Saved data entries:
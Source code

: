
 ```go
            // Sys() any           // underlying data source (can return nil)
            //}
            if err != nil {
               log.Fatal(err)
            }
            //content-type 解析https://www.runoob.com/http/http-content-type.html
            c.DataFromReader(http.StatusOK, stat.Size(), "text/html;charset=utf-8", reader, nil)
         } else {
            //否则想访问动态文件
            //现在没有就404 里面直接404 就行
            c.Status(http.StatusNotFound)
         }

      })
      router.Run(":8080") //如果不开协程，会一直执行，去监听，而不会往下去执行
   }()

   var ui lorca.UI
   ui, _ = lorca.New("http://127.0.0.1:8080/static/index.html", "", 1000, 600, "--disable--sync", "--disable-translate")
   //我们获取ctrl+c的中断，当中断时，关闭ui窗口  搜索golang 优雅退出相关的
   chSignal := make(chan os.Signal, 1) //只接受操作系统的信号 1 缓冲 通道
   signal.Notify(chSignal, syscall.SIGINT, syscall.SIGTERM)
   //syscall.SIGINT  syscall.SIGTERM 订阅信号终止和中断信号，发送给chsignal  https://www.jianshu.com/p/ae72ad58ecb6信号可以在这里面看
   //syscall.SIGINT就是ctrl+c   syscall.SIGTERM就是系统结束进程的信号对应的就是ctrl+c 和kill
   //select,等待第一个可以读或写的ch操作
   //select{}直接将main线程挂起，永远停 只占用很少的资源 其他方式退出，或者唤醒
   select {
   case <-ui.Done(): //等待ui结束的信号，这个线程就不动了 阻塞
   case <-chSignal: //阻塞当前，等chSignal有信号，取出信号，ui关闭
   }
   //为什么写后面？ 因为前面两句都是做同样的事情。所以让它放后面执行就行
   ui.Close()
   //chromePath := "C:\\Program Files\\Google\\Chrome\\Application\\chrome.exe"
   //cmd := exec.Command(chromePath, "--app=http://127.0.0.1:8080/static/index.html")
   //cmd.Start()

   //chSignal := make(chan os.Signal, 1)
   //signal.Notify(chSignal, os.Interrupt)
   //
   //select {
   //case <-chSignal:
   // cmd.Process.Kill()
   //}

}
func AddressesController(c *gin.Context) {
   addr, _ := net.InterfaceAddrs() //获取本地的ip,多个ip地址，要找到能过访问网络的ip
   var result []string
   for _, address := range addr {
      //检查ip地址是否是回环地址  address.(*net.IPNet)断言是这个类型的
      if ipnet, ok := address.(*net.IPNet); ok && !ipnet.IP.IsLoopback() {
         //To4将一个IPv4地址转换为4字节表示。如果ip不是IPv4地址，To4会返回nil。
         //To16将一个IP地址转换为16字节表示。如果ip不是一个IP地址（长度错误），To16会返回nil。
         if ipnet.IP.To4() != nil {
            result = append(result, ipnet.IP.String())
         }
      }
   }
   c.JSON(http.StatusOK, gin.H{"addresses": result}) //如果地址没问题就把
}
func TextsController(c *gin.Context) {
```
...
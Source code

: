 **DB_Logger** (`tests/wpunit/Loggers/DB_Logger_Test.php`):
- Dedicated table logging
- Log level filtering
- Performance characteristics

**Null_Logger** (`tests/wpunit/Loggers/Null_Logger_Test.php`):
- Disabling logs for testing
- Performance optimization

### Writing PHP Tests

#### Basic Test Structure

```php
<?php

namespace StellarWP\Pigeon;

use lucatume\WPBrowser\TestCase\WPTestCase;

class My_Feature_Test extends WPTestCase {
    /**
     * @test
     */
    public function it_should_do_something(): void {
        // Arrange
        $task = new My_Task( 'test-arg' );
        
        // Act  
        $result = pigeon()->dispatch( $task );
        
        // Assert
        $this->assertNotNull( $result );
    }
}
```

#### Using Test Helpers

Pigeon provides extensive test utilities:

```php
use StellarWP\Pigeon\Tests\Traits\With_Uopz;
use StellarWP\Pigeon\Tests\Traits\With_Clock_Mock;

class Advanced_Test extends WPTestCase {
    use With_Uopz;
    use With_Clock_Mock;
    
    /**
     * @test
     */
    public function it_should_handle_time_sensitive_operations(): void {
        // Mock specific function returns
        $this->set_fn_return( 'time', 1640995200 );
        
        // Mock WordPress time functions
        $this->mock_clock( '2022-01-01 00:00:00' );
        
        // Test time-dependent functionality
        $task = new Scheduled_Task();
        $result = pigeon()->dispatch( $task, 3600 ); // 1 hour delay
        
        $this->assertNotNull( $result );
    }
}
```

Action item |
The answer must be every line from the records above that contains "void".

Response area |
    public function it_should_do_something(): void {
    public function it_should_handle_time_sensitive_operations(): void {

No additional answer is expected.